Aile bile sonradan öğrendi de kızdı hatta.
Ben koşa koşa gittim, iş yerinden izin alamama rağmen, 1 saat erken çıktım.
Herneyse, sünnet için okuma yapacak.
Bu okumada malum illa hediyelik birşey dağıtılır.
Kendi maddi imkanı olmadığı için bana demişti bir araştırır mısın ne kadar diye.
Bende internetten araştırdım bir kaç fiyat çıkarttım ona.
Pahalı gelmişti, ben sonra kendim yaptırıcam dedi.
Tamam dedim.
Benim de biliyor bu tarz şeylerde durmam yerimde illa yaparım birşeyler.
istersen ben yaptırtayım hediye olsun demiştim, hayır dedi kabul etmedi.
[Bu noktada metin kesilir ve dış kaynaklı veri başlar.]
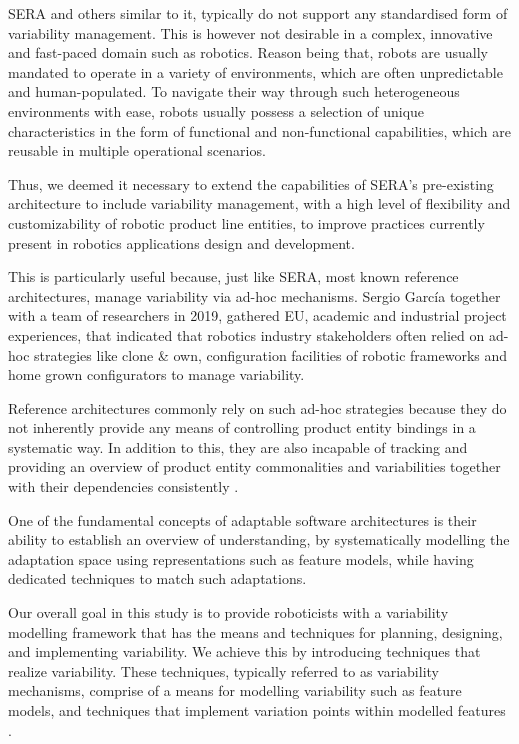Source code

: \documentclass[conference]{IEEEtran}
\begin{document}
SERA and others similar to it, typically do not support any standardised form of variability management. This is however not desirable in a complex, innovative and fast-paced domain such as robotics. Reason being that, robots are usually mandated to operate in a variety of environments, which are often unpredictable and human-populated. To navigate their way through such heterogeneous environments with ease, robots usually possess a selection of unique characteristics in the form of functional and non-functional capabilities, which are reusable in multiple operational scenarios.

Thus, we deemed it necessary to extend the capabilities of SERA's pre-existing architecture to include variability management, with a high level of flexibility and customizability of robotic product line entities, to improve practices currently present in robotics applications design and development.

This is particularly useful because, just like SERA, most known reference architectures, manage variability via ad-hoc mechanisms. Sergio Garc\'{i}a \cite{var-mod-chall} together with a team of researchers in 2019, gathered EU, academic and industrial project experiences, that indicated that robotics industry stakeholders often relied on ad-hoc strategies like clone \& own, configuration facilities of robotic frameworks and home grown configurators to manage variability.

Reference architectures commonly rely on such ad-hoc strategies because they do not inherently provide any means of controlling product entity bindings in a systematic way. In addition to this, they are also incapable of tracking and providing an overview of product entity commonalities and variabilities together with their dependencies consistently \cite{var-mod-ind}.

One of the fundamental concepts of adaptable software architectures is their ability to establish an overview of understanding, by systematically modelling the adaptation space using representations such as feature models, while having dedicated techniques to match such adaptations.

Our overall goal in this study is to provide roboticists with a variability modelling framework that has the means and techniques for planning, designing, and implementing variability. We achieve this by introducing techniques that realize variability. These techniques, typically referred to as variability mechanisms, comprise of a means for modelling variability such as feature models, and techniques that implement variation points within modelled features \cite{var-mod-ind}.
\end{document}
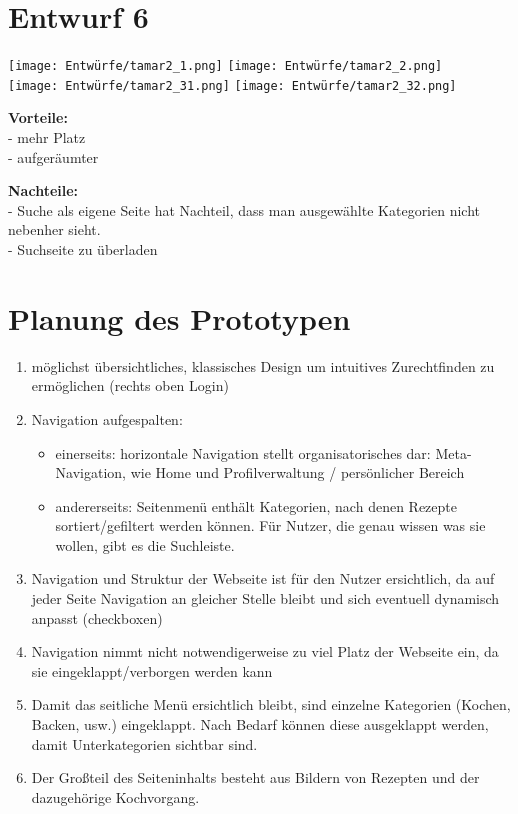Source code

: \documentclass[parskip,10pt,abstracton]{scrartcl}
\begin{document}
\section*{Entwurf 6} %

\texttt{[image: Entwürfe/tamar2\_1.png]}
\texttt{[image: Entwürfe/tamar2\_2.png]}\\
\texttt{[image: Entwürfe/tamar2\_31.png]}
\texttt{[image: Entwürfe/tamar2\_32.png]}


\textbf{Vorteile:} \\
- mehr Platz\\
- aufgeräumter

\textbf{Nachteile:}\\
- Suche als eigene Seite hat Nachteil, dass man ausgewählte Kategorien nicht nebenher sieht.\\
- Suchseite zu überladen


\pagebreak
\section*{Planung des Prototypen}

\begin{enumerate}
 \item möglichst übersichtliches, klassisches Design um intuitives Zurechtfinden zu ermöglichen (rechts oben Login)
 \item Navigation aufgespalten:
 \begin{itemize}
  \item einerseits: horizontale Navigation stellt organisatorisches dar: Meta-Navigation, wie Home und Profilverwaltung / persönlicher Bereich
  \item andererseits: Seitenmenü enthält Kategorien, nach denen Rezepte sortiert/gefiltert werden können. Für Nutzer, die genau wissen was sie wollen, gibt es die Suchleiste.
 \end{itemize}
 \item Navigation und Struktur der Webseite ist für den Nutzer ersichtlich, da auf jeder Seite Navigation an gleicher Stelle bleibt und sich eventuell dynamisch anpasst (checkboxen)
 \item Navigation nimmt nicht notwendigerweise zu viel Platz der Webseite ein, da sie eingeklappt/verborgen werden kann
 \item Damit das seitliche Menü ersichtlich bleibt, sind einzelne Kategorien (Kochen, Backen, usw.) eingeklappt. Nach Bedarf können diese ausgeklappt werden, damit Unterkategorien sichtbar sind. 
 \item Der Großteil des Seiteninhalts besteht aus Bildern von Rezepten und der dazugehörige Kochvorgang.

\end{enumerate}
\end{document}
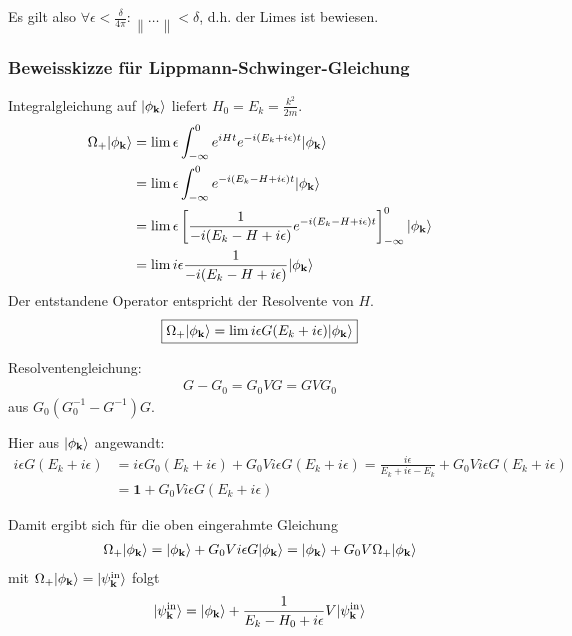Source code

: \documentclass[11pt,a4paper]{report}
\newcommand{\norm}[1]{\left\lVert #1 \right\rVert}
\begin{document}
Es gilt also $\forall \epsilon < \frac{\delta}{4 \pi}: \norm{\ldots} < \delta$, d.h. der Limes ist bewiesen.

\subsubsection{Beweisskizze für Lippmann-Schwinger-Gleichung}

Integralgleichung auf $|\phi_{\mathbf{k}}\rangle$ liefert $H_0 = E_k = \frac{k^2}{2m}$.
\begin{align*}
    \Omega_+ |\phi_{\mathbf{k}}\rangle &= \lim \epsilon \int_{-\infty}^0 e^{i H t} e^{-i (E_k + i \epsilon) t} |\phi_{\mathbf{k}}\rangle \\
    &= \lim \epsilon \int_{-\infty}^0 e^{-i (E_k - H + i \epsilon) t} |\phi_{\mathbf{k}}\rangle \\
    &= \lim \epsilon \left[ \frac{1}{-i (E_k - H + i \epsilon)} e^{-i (E_k - H + i \epsilon) t}\right]_{-\infty}^0 |\phi_{\mathbf{k}}\rangle \\
    &= \lim i \epsilon \frac{1}{-i (E_k - H + i \epsilon)} |\phi_{\mathbf{k}}\rangle
\end{align*}
Der entstandene Operator entspricht der Resolvente von $H$.
\begin{align*}
    \boxed{\Omega_+  |\phi_{\mathbf{k}}\rangle = \lim i \epsilon G(E_k + i \epsilon)  |\phi_{\mathbf{k}}\rangle}
\end{align*}

Resolventengleichung:
\begin{align*}
    G - G_0 = G_0 V G = G V G_0 
\end{align*}
aus $G_0 (G_0^{-1} - G^{-1}) G$.

Hier aus $ |\phi_{\mathbf{k}}\rangle$ angewandt:
\begin{align*}
    i \epsilon G(E_k + i \epsilon) &= i \epsilon G_0 (E_k + i \epsilon) + G_0 V i \epsilon G(E_k + i \epsilon) = \frac{i \epsilon}{E_k + i \epsilon - E_k} + G_0 V i \epsilon G(E_k + i \epsilon) \\
    &= \mathbf{1} + G_0 V i \epsilon G(E_k + i \epsilon)
\end{align*}

Damit ergibt sich für die oben eingerahmte Gleichung
\begin{align*}
    \Omega_+  |\phi_{\mathbf{k}}\rangle =  |\phi_{\mathbf{k}}\rangle + G_0 V i \epsilon G |\phi_{\mathbf{k}}\rangle =  |\phi_{\mathbf{k}}\rangle + G_0 V \Omega_+  |\phi_{\mathbf{k}}\rangle
\end{align*}
mit $\Omega_+  |\phi_{\mathbf{k}}\rangle = |\psi_{\mathbf{k}}^{\text{in}}\rangle$ folgt 
\begin{align*}
    |\psi_{\mathbf{k}}^{\text{in}}\rangle = |\phi_{\mathbf{k}}\rangle + \frac{1}{E_k - H_0 + i \epsilon} V |\psi_{\mathbf{k}}^{\text{in}}\rangle
\end{align*}
\end{document}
Ben kendim vereceğim sipariş dedi.
Peki dedim ben de.
Sonrasında da mesaj göndermiş "ben iptal ettim siparişleri haberin olsun" diye.
Ben de sadece "peki, sen bilirsin hayırlısı olsun" dedim.
Başka zaman olsa, neden yaptıramadın? Eğer maddi sorun ise istersen ben yaptırayım? diye sorardım.
Çok teşekkür ederim nazik yorumunuz için.
Eşim ile kardeşi arasındaki en büyük uçurumu söyleyeceğim, sanırım en doğru şekilde tabir bu olur.
Eşim doğduğunda kayınvalidem diğer oğlunu 4 gün başkasında bırakmış, ne aramış ne sormuş.
Eşimin abisinin burnunda kocaman bir çıban çıkmış üzüntüden.
Zaman geçtikçe hep eşimi kayırmış kayınvalidem "sen onlara bakma, sen gel benimle otur" diye
Kuzenleri ile de arası açıktır eşimin, toplu bir cemiyette genelde annesinin babasının yanında takılır
Diğer kuzenleri çıkar terasta/balkonda oturur, benim eşim içerde, yapısı bu diyorum kabulleniyorum
Çocukluklarında eşime annesi bir fiske dahi vurmamış
Ama abisini duvar ile dolap arasına sıkıştırıp süpürge hortumu ile dövermiş...
En dehşetide bu, psikolojisi bozuk bir kayınvalidem var bana sorarsanız.
Eşimin abisi de eltime zamanında anlatmış bunları ve "niye ben" diye ağladığını anlatmıştı eltim.
Dahası, hala eşim el üstünde tutulur.
Eşim ile anne babası kavga ettiklerinde veya tartıştıklarında eşime pek bişey deme ailesi
"neden böyle diyorsun, hiç hoş değil dediklerin vs." gibi çıkışır o ayrı, ama sürdürmez tartışmayı
Fakat abisi ile anne/babasının tartışmasına bir sefer şahit oldum
Kayınvalidem özellikle demediğini bırakmaz, ne bedduası kalır ne hayırsız evlatlığı...
Belki aralarında benim bilmediğim, öğrenmediğim bir konu, bir sorun vardır daha derin
Bilemem, ama o kadarını da irdelemiyorum.
Bu saatten sonra "ne halleri varsa görsünler" modundayım esasen.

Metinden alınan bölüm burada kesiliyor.